## Exercise aim
Lines with "endpoint": state how many there are in the records below, and nothing else.

(Dataset entries)
+--
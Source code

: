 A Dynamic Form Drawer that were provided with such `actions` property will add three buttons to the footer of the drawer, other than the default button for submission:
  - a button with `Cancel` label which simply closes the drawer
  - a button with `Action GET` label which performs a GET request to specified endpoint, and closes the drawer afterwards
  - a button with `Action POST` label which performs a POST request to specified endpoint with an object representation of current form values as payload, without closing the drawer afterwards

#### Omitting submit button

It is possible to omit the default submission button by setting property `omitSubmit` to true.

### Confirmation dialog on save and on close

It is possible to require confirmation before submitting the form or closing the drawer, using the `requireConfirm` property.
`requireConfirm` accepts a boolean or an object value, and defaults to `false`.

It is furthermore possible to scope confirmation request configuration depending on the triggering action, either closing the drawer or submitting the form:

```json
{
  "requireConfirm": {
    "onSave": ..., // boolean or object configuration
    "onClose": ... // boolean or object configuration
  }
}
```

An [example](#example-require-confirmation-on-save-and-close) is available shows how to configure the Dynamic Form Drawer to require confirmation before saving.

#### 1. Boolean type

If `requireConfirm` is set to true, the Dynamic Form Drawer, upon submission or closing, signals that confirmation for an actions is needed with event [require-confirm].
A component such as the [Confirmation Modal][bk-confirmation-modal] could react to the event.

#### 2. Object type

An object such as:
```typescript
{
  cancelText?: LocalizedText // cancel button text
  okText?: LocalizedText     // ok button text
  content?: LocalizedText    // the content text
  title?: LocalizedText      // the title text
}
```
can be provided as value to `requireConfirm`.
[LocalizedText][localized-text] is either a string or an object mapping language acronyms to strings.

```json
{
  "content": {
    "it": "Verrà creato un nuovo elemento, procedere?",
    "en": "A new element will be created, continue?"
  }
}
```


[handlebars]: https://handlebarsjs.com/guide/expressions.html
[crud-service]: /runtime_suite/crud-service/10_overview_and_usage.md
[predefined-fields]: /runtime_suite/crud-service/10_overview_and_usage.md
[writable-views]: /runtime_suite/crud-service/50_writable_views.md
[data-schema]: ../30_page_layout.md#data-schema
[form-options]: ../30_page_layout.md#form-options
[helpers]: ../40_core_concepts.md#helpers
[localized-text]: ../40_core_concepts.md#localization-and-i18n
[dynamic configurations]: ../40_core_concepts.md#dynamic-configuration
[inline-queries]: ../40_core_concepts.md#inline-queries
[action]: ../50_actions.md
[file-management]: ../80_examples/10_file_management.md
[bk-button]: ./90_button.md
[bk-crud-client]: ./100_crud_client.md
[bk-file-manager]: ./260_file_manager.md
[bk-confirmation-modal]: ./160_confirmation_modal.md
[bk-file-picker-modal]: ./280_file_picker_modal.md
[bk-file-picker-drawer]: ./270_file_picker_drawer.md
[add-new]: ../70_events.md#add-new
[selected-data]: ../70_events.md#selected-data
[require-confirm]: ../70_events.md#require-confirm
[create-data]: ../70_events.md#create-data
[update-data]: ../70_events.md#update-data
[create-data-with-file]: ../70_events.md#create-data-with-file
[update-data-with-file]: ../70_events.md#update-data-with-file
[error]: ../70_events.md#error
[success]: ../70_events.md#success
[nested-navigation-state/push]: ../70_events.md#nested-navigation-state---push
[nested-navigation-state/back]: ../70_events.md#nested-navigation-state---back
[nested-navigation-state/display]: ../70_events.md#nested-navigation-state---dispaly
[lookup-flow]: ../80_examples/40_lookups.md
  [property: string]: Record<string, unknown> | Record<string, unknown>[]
+--
## Exercise response
2